Like any software, deep learning applications depend on the hardware they run on – hardware that can break down and cause applications to make mistakes. Two ECE graduate students, Zitao Chen and Ali Asgari, are working to prevent these accidents. Their new software solution, Ranger, checks for and corrects faulty values in deep learning systems.
“Basically,” says Zitao Chen, the lead investigator on this project, “The problem we are looking at here is how to make machine learning models be even more reliable.”
Most computer systems are composed of software and hardware working together. However, hardware can be subject to faults such as cosmic rays, stress on the system, age, faulty designs, purposeful attacks, and so-on; all can cause a system to malfunction. When the hardware isn’t working properly, the software will be affected, and computation errors are the result. Usually, when a fault arises in a software’s computation, someone can go in and recompute it manually. But this can be difficult and laborious, and is hard to complete under time constraints, like when a self-driving car is operating.
What Zitao and Ali’s tool, called Ranger, does is anticipate and correct errors in the hardware. It performs range checks (hence the name), checking that the values of the software fall within an accepted statistical range. If there is a value that falls outside this range, it brings this erroneous value back to a safe region.
In the above example, Ranger is correcting an autonomous vehicle’s faulty computer vision. On the far left, the car recognizes the road correctly. In the center, a fault has occurred, affecting the car’s ability to infer which way to go- and directing it into traffic. In the right image, Ranger has corrected this error and the car can proceed safely.
Zitao and co-researcher Ali Asgari began developing this research at the Dependable Systems Lab, led by Karthik Pattabiraiman. “We had been working on another paper, trying to understand why the machine learning model would fail from a hardware fault,” says Zitao. “Long story short….. We came up with a nice way to characterize the patterns of when the model fails and when the model would not fail.” By identifying these patterns, they were able to develop a software that anticipated and corrected errors, bringing values back to a tolerable region.
“The very cool thing about this is that this tool is application-oblivious; so it doesn’t matter if you’re using a self-driving car or you’re using an autonomous robot- you can use this application.” says Ali.
This tool will soon be used in industry. Intel has added this software to OpenVINO – a toolkit that optimizes and improves the reliability of computer vision hardware and software. Ranger will soon be used as part of this toolkit to help develop all different kinds of deep learning technology.
“We can easily incorporate it without a lot of programming interventions.” says Zitao. “You don’t really have to make a lot of changes.” As well, “it’s really low cost…. And super effective. I think this is what makes this technique so appealing for them.”
“Despite its simplicity, it provides a very high level of reliability.” adds Ali.
This was the first project Zitao worked on after joining Karthik’s lab. Says Zitao, “I think to me the most exciting part [of this research] was understanding the problem we’re dealing with… I was playing with tools to see how to model, see how it would fail, and then, through this process, by looking at all these crazy details…gradually this emerged.”

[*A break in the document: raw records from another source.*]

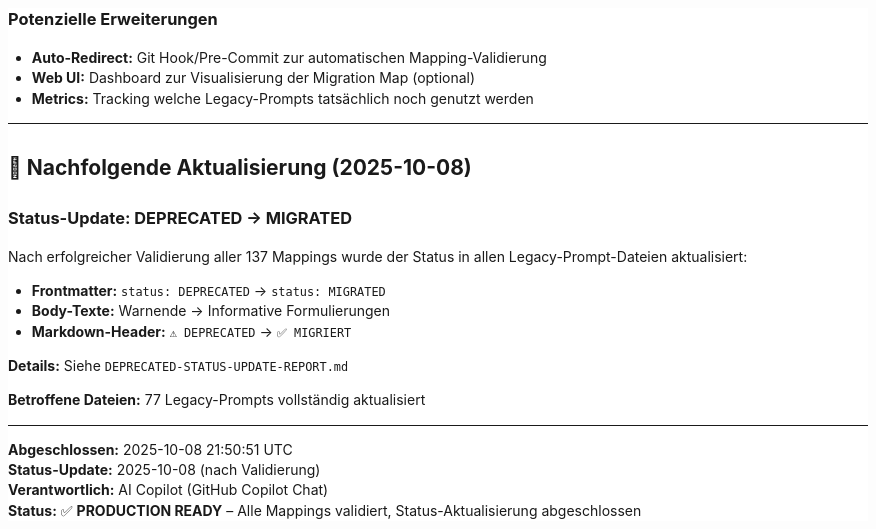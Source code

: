 ### Potenzielle Erweiterungen
- **Auto-Redirect:** Git Hook/Pre-Commit zur automatischen Mapping-Validierung
- **Web UI:** Dashboard zur Visualisierung der Migration Map (optional)
- **Metrics:** Tracking welche Legacy-Prompts tatsächlich noch genutzt werden

---

## 🔄 Nachfolgende Aktualisierung (2025-10-08)

### Status-Update: DEPRECATED → MIGRATED
Nach erfolgreicher Validierung aller 137 Mappings wurde der Status in allen Legacy-Prompt-Dateien aktualisiert:

- **Frontmatter:** `status: DEPRECATED` → `status: MIGRATED`
- **Body-Texte:** Warnende → Informative Formulierungen
- **Markdown-Header:** `⚠️ DEPRECATED` → `✅ MIGRIERT`

**Details:** Siehe `DEPRECATED-STATUS-UPDATE-REPORT.md`

**Betroffene Dateien:** 77 Legacy-Prompts vollständig aktualisiert

---

**Abgeschlossen:** 2025-10-08 21:50:51 UTC  
**Status-Update:** 2025-10-08 (nach Validierung)  
**Verantwortlich:** AI Copilot (GitHub Copilot Chat)  
**Status:** ✅ **PRODUCTION READY** – Alle Mappings validiert, Status-Aktualisierung abgeschlossen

“Once we’d identified what this problem was, we moved on to see how we can make things better based on our understanding.” he says.
“I found this research project interesting because I found it more close to the application.” Ali explains. “This technique is used in the industry and has impact. And the specific area we’re focusing on, artificial intelligence and machine learning, is being used in many applications and is ever-growing in its popularity.”
“I can see an important shift happening- formerly, maybe [developers] didn’t care much about reliability of AI applications.” says Ali. However, he sees this tool as part of a change in the industry. “I think this is a first step that could also lead to looking at reliability [in software] from many different perspectives.”